WHAT YOU HAVE TO DO — An exact copy of all the data below is required.

Collected data —
☆ ☆ ☆

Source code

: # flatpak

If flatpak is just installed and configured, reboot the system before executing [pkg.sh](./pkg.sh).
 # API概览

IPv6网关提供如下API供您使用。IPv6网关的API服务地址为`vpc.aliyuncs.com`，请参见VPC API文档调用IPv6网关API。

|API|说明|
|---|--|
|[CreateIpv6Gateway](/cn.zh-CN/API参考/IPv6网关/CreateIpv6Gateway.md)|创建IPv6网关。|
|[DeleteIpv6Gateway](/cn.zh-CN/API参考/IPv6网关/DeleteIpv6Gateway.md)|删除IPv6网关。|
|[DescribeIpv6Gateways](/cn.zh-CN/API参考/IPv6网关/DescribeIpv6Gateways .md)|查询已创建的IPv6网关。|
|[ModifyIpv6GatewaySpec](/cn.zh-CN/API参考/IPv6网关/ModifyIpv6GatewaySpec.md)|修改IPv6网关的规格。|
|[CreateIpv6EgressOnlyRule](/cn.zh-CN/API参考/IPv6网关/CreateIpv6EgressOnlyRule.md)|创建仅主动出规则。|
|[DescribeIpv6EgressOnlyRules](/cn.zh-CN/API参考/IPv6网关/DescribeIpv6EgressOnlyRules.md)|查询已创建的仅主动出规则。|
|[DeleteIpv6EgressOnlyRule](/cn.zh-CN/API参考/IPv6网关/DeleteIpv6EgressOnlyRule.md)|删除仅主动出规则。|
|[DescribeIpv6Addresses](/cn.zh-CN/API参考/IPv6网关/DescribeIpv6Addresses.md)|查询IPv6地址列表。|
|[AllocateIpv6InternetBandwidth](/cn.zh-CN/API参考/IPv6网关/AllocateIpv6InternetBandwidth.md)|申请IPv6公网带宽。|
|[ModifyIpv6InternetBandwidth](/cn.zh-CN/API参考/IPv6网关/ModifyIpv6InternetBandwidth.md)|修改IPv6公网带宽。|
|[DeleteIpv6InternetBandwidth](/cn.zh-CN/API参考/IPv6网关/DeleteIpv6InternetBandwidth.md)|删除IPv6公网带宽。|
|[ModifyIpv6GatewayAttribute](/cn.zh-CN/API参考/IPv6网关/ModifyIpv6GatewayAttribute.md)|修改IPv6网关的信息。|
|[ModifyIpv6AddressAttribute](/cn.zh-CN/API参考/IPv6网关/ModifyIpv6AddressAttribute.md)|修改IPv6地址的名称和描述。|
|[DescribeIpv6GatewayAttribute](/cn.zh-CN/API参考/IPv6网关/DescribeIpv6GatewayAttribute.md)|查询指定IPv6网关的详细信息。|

☆ ☆ ☆

EXERCISE ANSWER —
Source code

: # flatpak

If flatpak is just installed and configured, reboot the system before executing [pkg.sh](./pkg.sh).
 # API概览

IPv6网关提供如下API供您使用。IPv6网关的API服务地址为`vpc.aliyuncs.com`，请参见VPC API文档调用IPv6网关API。

|API|说明|
|---|--|
|[CreateIpv6Gateway](/cn.zh-CN/API参考/IPv6网关/CreateIpv6Gateway.md)|创建IPv6网关。|
|[DeleteIpv6Gateway](/cn.zh-CN/API参考/IPv6网关/DeleteIpv6Gateway.md)|删除IPv6网关。|
|[DescribeIpv6Gateways](/cn.zh-CN/API参考/IPv6网关/DescribeIpv6Gateways .md)|查询已创建的IPv6网关。|
|[ModifyIpv6GatewaySpec](/cn.zh-CN/API参考/IPv6网关/ModifyIpv6GatewaySpec.md)|修改IPv6网关的规格。|
|[CreateIpv6EgressOnlyRule](/cn.zh-CN/API参考/IPv6网关/CreateIpv6EgressOnlyRule.md)|创建仅主动出规则。|
|[DescribeIpv6EgressOnlyRules](/cn.zh-CN/API参考/IPv6网关/DescribeIpv6EgressOnlyRules.md)|查询已创建的仅主动出规则。|
|[DeleteIpv6EgressOnlyRule](/cn.zh-CN/API参考/IPv6网关/DeleteIpv6EgressOnlyRule.md)|删除仅主动出规则。|
|[DescribeIpv6Addresses](/cn.zh-CN/API参考/IPv6网关/DescribeIpv6Addresses.md)|查询IPv6地址列表。|
|[AllocateIpv6InternetBandwidth](/cn.zh-CN/API参考/IPv6网关/AllocateIpv6InternetBandwidth.md)|申请IPv6公网带宽。|
|[ModifyIpv6InternetBandwidth](/cn.zh-CN/API参考/IPv6网关/ModifyIpv6InternetBandwidth.md)|修改IPv6公网带宽。|
|[DeleteIpv6InternetBandwidth](/cn.zh-CN/API参考/IPv6网关/DeleteIpv6InternetBandwidth.md)|删除IPv6公网带宽。|
|[ModifyIpv6GatewayAttribute](/cn.zh-CN/API参考/IPv6网关/ModifyIpv6GatewayAttribute.md)|修改IPv6网关的信息。|
|[ModifyIpv6AddressAttribute](/cn.zh-CN/API参考/IPv6网关/ModifyIpv6AddressAttribute.md)|修改IPv6地址的名称和描述。|
|[DescribeIpv6GatewayAttribute](/cn.zh-CN/API参考/IPv6网关/DescribeIpv6GatewayAttribute.md)|查询指定IPv6网关的详细信息。|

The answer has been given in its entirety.